For Henry, the first time he meets Clare is in "real time"--he is 28 and she is 20 and they meet at the Newberry in Chicago where Henry is a librarian.  Clare has been waiting 14 years....because the first time she meets Henry is when she is six and Henry's 36 year old self magically appears in The Meadow out near her house in Michigan.  From that point on, their lives intersect off and on until Henry is 43...living a "real time" life together, using their real time to develop a relationship, marry, and after much trauma and several miscarriages having a daughter together.  They both know through the interactions with the various "editions" of Henry's time-displaced self that their relationship is limited by this chrono-disorder and that sometime in the future Henry will face a danger he may not be able to overcome.  It is up to them to determine that their love....their connection through time has no limit.  

As Clare says: “I won't ever leave you, even though you're always leaving me.”

As I mentioned, this book is about relationships and the price one is willing to pay for them.  Henry must go into the relationship knowing that he must leave the woman he loves unexpectedly...and, depending on how dangerous the time leap, possibly forever.  Most of the time he also has knowledge of the future that he can't share with Clare. Clare must play the waiting game....waiting to meet Henry in real time, wanting him long before she can have him, and waiting for him when he makes his time leaps.  

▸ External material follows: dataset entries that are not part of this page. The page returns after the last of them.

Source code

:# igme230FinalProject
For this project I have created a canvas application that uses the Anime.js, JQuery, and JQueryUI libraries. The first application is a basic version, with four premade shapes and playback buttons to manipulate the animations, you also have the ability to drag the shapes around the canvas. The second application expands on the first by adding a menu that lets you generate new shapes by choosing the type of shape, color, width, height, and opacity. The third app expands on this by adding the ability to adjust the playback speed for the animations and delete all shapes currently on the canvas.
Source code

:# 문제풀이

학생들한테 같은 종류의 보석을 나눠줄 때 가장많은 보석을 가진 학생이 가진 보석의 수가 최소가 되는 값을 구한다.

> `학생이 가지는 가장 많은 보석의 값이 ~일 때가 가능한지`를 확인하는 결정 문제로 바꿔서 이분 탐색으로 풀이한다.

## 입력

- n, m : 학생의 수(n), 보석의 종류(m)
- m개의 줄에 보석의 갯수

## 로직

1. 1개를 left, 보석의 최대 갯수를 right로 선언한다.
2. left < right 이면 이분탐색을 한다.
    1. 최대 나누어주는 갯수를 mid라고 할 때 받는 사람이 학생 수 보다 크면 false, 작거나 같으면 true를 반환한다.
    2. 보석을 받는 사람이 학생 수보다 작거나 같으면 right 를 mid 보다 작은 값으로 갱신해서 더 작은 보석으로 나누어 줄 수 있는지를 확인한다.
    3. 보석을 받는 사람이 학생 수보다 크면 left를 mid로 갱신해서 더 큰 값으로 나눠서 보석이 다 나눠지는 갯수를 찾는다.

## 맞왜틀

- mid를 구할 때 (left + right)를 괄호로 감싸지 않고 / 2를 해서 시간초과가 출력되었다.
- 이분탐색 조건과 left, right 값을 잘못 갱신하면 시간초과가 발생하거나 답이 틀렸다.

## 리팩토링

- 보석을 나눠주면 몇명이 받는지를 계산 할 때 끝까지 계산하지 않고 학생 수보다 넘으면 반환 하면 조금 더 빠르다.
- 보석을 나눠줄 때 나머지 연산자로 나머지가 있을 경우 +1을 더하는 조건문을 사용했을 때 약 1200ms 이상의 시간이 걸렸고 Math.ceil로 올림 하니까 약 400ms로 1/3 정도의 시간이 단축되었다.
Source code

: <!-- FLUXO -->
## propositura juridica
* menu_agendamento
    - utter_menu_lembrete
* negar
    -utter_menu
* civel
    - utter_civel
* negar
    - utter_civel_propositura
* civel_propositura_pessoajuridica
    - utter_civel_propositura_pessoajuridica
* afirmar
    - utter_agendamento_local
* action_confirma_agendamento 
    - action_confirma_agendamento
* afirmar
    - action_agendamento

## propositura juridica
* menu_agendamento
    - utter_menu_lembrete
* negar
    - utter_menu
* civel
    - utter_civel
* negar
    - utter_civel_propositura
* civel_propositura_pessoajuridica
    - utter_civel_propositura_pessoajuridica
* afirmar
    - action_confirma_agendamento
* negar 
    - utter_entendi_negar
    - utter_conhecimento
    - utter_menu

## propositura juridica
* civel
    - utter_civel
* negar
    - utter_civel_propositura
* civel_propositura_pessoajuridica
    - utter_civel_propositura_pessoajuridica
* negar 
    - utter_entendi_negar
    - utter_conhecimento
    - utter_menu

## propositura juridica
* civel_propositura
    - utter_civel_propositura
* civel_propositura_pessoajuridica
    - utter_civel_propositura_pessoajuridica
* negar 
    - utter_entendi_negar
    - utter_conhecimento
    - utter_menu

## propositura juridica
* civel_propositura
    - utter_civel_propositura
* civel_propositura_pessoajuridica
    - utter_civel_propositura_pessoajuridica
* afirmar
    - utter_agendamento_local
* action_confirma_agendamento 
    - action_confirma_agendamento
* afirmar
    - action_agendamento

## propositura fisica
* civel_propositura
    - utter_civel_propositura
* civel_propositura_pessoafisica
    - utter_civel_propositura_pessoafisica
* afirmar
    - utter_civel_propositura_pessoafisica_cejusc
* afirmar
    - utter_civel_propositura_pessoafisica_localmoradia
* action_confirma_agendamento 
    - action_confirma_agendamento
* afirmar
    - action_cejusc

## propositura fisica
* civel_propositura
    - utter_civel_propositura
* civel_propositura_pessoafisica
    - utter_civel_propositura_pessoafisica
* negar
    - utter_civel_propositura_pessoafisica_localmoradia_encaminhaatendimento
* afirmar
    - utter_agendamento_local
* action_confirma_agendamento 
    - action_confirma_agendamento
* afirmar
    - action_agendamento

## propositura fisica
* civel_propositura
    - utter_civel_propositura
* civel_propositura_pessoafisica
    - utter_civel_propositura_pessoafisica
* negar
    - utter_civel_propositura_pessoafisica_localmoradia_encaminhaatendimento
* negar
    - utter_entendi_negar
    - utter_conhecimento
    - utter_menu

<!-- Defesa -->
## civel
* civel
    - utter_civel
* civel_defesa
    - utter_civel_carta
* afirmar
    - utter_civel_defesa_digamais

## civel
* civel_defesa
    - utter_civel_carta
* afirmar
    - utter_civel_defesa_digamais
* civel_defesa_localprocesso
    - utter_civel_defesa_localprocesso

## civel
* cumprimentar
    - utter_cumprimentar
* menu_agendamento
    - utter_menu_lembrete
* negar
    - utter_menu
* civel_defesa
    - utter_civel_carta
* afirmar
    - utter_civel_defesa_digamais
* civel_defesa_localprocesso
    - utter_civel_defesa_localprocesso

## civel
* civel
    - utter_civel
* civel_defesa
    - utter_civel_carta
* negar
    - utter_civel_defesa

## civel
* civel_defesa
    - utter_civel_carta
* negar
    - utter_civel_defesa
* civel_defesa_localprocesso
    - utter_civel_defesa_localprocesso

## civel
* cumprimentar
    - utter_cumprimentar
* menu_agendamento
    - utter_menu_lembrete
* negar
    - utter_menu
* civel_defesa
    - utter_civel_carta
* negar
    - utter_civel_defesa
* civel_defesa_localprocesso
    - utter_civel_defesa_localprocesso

This book also take a look at the nature of time itself along with cause and effect and whether we have free will or everything is predetermined.  Henry spends most of the book telling Clare that what will happen has already happened and that they can't change anything.  Even when they decide to deliberately do so.  The story causes the reader to consider whether Henry and Clare have a choice at the moment of choosing or if they are compelled to make the choice simply because it is the choice they will have made.  Some rather deep philosophical waters.

Niffenegger handles this with great aplomb.  I thoroughly enjoyed the story and my interest and emotions were completely engaged.  I became invested in the characters and had to know what came next.  I'm glad I finished the book at home because I was a bit weepy at the end.  This is a book of over 500 pages that I simply whizzed through.  My only complaint is that Clare's character isn't quite as fully realized as Henry's--and even a few of the supporting cast are fleshed out a bit more than Clare....which gives us a rating just verging on four and a half stars.

6 comments:

  1. I loved the movie and have a copy, unpacked in some box since a recent move, still unread. It seems that the movie followed the novel very closely. I really must find that box now after reading how well you enjoyed The Time Traveller's Wife Bev.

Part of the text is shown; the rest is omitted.